In 2015, I was approached by a couple that was moving back to their hometown, and wanted to restore and add onto their family’s 100 year old farmhouse. The project was very intriguing as there were many elements they wanted to save and reuse during the project. There was also a fireplace mantle that the wife’s grandfather had built out of a tree on the property that had been struck by lighting, and that was intended to be used as inspiration for the new design. The challenge, in essence, was two-fold:

  1. Preserve the rich history and memories of the house
  2. Achieve a modern design that was enjoyable to live in, while not covering up the beloved history of the house

Because of the elements that needed to be preserved and reused, it was imperative that the plans communicated this clearly. On the plans, each element to be removed was individually noted as to whether it was disposed of or whether it was to be reused later. In addition, careful coordination was required in order to ensure that each element was identified and used again in the correct location.

Another important element of the design was the staircase. The clients wanted a staircase that was unique, and expressive of their desire to go above and beyond anything typical of that region. I got to work, and designed a staircase that, in essence, seemed to float above the floor, as no part of it rested on the floor, and instead was either attached to the wall or suspended from the ceiling. It was intricately detailed, and was nowhere near any design that would have been considered typical for that region. The only problem was that the contractor was not comfortable building it.

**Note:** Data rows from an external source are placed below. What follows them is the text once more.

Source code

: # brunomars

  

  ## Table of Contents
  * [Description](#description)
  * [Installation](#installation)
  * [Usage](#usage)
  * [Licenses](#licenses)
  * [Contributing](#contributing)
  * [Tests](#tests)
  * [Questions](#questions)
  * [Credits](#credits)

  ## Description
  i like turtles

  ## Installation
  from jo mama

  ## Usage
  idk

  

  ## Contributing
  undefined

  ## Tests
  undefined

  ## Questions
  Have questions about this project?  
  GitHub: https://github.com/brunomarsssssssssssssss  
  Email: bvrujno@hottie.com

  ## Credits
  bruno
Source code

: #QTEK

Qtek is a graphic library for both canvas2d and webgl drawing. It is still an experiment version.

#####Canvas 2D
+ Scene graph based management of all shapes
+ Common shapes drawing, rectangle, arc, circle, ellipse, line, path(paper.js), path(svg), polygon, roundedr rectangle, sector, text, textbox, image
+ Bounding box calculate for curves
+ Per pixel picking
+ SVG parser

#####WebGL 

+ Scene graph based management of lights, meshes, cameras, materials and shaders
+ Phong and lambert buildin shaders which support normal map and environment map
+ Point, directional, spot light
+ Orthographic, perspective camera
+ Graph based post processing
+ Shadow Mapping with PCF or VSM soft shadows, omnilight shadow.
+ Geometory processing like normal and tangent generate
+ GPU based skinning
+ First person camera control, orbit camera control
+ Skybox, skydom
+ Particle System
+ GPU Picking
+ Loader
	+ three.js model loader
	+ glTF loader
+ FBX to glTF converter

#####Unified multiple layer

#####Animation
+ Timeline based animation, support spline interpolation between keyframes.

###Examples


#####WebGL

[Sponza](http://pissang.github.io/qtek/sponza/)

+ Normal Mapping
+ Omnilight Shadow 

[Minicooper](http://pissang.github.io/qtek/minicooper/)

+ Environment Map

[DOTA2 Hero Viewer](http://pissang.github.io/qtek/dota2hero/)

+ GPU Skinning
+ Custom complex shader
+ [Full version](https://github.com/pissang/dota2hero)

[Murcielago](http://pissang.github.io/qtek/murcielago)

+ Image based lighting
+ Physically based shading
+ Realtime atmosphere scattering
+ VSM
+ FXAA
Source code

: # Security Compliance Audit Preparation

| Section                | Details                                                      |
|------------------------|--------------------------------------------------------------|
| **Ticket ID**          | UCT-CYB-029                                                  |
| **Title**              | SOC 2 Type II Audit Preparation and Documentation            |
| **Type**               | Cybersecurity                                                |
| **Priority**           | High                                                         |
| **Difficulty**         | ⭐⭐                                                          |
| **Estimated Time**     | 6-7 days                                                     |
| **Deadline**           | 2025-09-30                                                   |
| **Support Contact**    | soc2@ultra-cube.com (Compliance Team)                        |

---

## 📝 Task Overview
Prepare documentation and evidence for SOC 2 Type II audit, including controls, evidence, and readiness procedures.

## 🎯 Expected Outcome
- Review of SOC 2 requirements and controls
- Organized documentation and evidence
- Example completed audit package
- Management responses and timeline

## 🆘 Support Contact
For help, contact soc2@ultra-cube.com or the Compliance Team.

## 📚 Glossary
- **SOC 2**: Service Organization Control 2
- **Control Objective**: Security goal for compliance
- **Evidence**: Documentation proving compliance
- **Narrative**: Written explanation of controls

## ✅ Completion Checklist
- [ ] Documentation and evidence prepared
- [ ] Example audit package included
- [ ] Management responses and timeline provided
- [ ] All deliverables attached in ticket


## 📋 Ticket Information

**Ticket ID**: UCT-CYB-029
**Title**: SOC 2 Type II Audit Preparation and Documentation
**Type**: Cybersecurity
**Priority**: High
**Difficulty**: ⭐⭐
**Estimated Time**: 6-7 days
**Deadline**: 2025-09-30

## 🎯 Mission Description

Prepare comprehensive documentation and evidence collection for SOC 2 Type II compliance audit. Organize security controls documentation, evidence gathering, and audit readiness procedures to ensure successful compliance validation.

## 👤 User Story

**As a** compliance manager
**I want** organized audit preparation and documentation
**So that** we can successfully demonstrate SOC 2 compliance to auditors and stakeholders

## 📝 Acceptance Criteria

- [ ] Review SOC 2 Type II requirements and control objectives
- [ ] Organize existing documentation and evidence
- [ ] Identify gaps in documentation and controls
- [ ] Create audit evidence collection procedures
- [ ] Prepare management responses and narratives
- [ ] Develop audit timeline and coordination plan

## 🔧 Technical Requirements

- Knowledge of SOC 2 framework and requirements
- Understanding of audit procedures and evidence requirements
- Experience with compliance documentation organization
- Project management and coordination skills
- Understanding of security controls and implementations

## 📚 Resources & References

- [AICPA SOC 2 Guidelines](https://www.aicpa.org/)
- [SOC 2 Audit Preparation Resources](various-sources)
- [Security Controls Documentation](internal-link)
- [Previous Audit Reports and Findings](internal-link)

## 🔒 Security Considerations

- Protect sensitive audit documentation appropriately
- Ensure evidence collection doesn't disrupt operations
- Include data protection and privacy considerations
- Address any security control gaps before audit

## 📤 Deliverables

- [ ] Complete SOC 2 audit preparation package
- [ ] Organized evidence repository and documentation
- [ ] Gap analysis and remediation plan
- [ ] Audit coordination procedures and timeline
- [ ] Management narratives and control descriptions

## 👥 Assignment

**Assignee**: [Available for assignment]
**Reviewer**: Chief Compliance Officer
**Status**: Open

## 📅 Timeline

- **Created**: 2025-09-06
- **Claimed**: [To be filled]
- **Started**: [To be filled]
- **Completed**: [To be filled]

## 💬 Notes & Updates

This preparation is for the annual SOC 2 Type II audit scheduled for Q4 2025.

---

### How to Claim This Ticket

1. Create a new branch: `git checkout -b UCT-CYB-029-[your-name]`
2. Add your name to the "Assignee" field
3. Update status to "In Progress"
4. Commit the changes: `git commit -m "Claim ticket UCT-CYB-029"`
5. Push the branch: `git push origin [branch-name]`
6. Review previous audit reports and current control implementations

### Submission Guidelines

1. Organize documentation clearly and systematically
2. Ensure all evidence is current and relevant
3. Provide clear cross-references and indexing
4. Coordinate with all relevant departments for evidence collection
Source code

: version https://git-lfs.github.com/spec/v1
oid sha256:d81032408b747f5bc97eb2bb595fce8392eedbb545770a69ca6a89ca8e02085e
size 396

A successful execution of the staircase was going to require an extreme amount of precision, the kind one would see on a piece of furniture. In order to see the design through, I offered to build it, and the clients and builder agreed. So I became, not only the architect, but also the staircase subcontractor. The result was incredible, and the clients love it. When they bring visitors to their home, they love to show off their staircase, just as they would an exotic piece of furniture. The takeaway from the story is that I want my clients to receive the very most that they possibly can, and that money and experience do not always need to limit what can be achieved. When there is a desire to achieve something great, creativity and perseverance can help make it happen.